Problem statement:
Check the listing that follows and work out how many lines include "completely". The reply is that number alone.
--- Records provided Enclosed Below ---
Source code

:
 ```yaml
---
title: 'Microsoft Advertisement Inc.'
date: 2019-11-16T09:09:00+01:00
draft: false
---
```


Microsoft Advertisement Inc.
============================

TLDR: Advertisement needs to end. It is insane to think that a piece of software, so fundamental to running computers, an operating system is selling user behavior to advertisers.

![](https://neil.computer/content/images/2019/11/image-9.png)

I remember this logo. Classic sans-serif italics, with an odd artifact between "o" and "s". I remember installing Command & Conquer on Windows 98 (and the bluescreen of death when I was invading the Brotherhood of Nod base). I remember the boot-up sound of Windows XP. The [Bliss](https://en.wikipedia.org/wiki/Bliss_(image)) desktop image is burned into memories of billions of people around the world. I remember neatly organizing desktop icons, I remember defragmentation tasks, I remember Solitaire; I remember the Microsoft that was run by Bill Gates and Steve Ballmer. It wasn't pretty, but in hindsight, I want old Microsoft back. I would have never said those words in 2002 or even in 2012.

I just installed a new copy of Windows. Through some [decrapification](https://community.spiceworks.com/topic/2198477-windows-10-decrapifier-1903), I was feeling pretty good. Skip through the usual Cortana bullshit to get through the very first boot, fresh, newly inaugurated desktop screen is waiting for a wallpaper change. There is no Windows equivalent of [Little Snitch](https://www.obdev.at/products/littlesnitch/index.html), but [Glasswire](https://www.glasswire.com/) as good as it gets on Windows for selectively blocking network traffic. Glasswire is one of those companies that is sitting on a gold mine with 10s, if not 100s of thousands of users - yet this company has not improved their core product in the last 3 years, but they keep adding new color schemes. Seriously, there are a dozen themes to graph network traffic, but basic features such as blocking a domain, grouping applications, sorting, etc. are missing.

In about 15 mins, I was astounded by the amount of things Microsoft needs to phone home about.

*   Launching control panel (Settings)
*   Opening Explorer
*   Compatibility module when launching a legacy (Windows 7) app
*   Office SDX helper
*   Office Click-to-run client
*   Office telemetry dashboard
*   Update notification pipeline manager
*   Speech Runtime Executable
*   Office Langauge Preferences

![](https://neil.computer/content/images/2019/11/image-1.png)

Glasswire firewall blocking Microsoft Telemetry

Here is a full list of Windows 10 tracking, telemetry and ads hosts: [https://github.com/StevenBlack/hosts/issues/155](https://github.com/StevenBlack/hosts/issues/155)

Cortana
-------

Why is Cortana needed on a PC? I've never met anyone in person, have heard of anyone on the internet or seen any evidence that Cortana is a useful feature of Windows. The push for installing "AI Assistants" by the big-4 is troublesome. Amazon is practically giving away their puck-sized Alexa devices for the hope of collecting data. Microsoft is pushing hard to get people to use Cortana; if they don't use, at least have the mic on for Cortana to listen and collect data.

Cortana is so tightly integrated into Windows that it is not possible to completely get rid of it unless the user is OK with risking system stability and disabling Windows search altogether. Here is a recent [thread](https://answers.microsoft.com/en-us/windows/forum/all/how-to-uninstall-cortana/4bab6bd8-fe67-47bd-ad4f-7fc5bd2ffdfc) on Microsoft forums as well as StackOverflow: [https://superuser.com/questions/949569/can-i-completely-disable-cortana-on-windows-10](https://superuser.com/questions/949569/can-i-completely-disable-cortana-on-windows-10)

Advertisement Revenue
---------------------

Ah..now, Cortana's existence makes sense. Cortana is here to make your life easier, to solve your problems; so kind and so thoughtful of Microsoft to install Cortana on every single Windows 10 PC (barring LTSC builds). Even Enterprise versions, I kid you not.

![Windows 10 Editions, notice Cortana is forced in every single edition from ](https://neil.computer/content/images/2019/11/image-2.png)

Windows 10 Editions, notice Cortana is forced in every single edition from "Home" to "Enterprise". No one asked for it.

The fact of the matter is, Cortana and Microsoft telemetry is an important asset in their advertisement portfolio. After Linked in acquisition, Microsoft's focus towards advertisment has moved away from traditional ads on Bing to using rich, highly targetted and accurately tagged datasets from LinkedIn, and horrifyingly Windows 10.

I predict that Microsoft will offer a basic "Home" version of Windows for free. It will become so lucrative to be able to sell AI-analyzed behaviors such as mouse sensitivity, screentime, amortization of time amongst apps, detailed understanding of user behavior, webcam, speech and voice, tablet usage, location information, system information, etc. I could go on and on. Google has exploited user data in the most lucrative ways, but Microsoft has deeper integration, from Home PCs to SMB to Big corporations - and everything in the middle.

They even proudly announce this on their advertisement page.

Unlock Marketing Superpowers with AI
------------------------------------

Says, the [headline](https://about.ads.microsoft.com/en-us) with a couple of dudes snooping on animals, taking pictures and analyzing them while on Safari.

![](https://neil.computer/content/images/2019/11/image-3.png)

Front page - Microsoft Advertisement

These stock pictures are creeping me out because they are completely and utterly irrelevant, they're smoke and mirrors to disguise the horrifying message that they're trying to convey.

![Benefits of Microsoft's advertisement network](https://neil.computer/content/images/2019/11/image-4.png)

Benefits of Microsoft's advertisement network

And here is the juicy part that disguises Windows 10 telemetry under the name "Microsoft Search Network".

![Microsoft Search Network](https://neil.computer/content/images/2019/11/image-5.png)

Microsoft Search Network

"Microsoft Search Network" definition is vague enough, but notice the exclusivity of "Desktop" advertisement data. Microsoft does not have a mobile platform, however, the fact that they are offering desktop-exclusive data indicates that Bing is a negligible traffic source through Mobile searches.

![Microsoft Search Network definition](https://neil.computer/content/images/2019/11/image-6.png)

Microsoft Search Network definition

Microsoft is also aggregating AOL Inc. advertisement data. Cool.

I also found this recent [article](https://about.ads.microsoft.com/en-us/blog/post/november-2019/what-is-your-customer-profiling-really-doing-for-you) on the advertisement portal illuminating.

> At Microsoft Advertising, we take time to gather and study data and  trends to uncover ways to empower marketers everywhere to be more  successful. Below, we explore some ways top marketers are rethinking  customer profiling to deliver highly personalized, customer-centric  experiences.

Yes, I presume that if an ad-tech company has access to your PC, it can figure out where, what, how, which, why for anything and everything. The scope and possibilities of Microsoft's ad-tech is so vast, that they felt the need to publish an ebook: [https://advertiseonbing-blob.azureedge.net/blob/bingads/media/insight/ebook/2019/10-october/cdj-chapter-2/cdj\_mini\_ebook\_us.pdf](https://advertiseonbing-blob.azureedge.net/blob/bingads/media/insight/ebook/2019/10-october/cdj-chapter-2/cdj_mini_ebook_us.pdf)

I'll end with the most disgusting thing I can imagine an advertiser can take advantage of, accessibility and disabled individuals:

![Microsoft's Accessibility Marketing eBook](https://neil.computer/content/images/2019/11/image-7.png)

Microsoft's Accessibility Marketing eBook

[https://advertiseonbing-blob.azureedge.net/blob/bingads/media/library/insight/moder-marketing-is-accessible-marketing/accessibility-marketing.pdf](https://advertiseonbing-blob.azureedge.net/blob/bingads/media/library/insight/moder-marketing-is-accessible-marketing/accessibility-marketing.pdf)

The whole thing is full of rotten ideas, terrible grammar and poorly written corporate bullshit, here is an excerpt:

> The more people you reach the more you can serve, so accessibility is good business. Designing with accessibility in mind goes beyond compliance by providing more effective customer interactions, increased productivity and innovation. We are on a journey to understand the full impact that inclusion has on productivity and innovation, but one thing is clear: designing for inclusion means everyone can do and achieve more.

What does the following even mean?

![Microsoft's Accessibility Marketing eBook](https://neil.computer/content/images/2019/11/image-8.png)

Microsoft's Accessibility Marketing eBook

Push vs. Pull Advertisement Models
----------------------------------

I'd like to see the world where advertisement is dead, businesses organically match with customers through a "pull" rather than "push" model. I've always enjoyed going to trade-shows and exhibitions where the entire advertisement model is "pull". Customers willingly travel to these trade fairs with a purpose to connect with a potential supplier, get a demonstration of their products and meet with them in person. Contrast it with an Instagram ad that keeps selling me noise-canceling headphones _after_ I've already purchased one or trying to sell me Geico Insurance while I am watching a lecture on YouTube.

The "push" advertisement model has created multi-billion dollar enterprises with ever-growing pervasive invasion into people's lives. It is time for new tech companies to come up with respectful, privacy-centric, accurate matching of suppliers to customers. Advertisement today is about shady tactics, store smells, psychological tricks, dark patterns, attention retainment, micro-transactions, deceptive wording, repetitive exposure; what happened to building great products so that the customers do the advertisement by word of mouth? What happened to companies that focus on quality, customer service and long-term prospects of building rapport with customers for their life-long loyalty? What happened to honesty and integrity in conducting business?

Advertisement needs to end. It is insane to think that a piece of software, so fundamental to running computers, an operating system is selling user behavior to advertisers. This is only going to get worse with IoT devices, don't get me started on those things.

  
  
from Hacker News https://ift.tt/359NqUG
--- End of Enclosed Records provided ---
Output below:
2